• [SUPPLIED DATA]
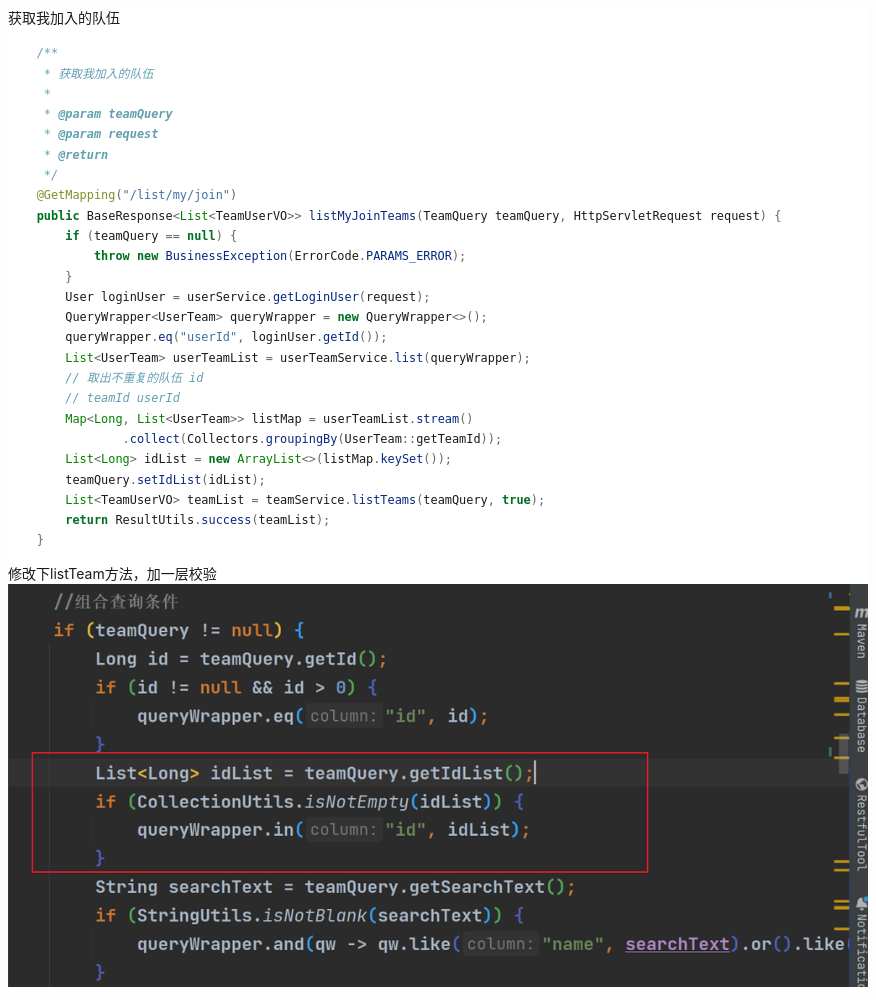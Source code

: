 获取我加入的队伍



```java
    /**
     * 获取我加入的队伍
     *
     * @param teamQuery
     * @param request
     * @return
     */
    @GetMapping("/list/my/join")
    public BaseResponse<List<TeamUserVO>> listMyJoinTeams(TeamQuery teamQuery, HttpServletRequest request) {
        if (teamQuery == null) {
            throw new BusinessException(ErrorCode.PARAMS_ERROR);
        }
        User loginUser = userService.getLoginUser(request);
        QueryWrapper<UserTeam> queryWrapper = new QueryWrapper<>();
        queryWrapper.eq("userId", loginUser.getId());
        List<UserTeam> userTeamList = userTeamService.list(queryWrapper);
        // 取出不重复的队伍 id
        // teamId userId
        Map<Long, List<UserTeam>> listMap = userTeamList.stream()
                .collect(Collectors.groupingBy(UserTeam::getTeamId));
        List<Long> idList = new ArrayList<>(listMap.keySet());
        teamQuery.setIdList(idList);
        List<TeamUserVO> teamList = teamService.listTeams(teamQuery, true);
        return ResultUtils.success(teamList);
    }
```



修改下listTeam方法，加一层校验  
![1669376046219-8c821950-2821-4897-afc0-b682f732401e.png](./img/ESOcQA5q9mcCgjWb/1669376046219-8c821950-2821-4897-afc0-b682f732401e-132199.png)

* * *

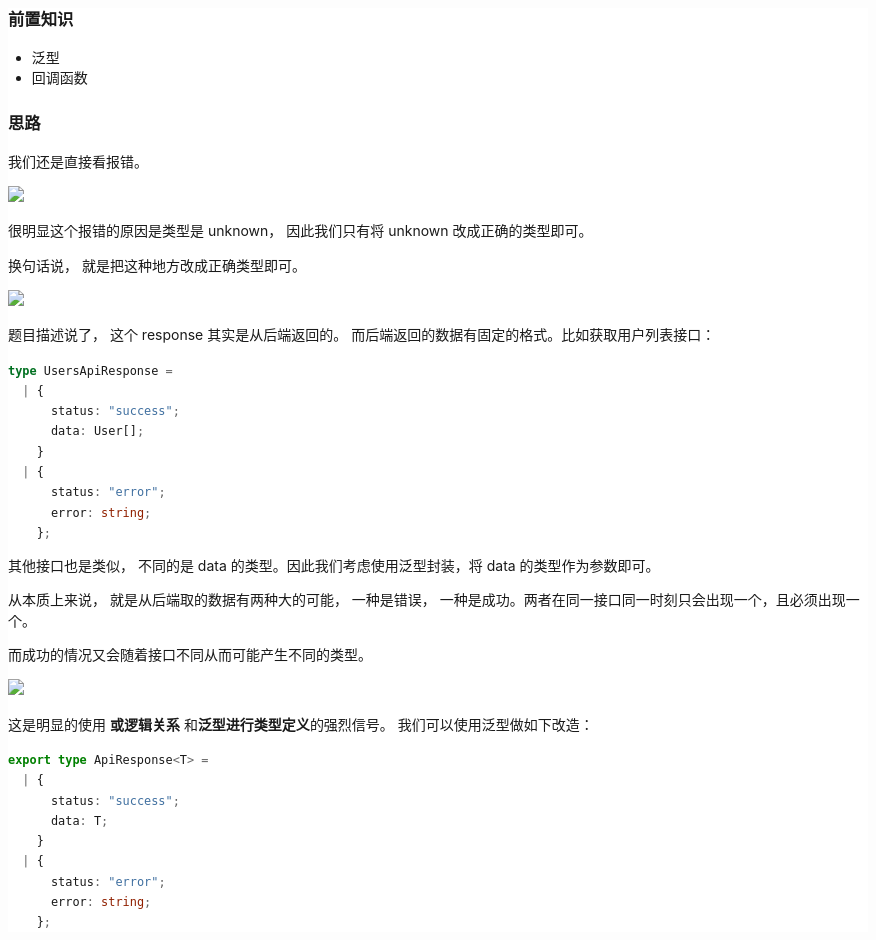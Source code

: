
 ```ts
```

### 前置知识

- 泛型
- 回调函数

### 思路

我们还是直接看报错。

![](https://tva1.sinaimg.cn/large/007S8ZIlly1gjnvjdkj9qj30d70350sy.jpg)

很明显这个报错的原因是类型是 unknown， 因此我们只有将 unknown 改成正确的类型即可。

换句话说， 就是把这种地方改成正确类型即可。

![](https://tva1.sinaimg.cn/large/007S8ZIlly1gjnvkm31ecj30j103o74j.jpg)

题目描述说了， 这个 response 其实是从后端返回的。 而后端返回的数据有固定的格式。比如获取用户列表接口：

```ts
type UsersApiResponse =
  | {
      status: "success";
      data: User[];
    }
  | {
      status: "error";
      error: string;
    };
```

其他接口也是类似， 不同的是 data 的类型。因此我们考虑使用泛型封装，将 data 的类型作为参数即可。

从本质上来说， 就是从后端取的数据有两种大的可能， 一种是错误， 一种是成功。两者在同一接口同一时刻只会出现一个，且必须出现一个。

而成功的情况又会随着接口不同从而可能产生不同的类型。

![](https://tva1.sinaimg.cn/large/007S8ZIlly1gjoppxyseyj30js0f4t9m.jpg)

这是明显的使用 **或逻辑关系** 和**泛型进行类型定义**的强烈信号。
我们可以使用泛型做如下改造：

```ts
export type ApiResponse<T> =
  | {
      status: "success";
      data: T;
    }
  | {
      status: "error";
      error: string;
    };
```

• [ABOUT THIS TASK]
Scan the entries above and copy each line where "request" occurs.

• [REPLY]
     * @param request
    public BaseResponse<List<TeamUserVO>> listMyJoinTeams(TeamQuery teamQuery, HttpServletRequest request) {
        User loginUser = userService.getLoginUser(request);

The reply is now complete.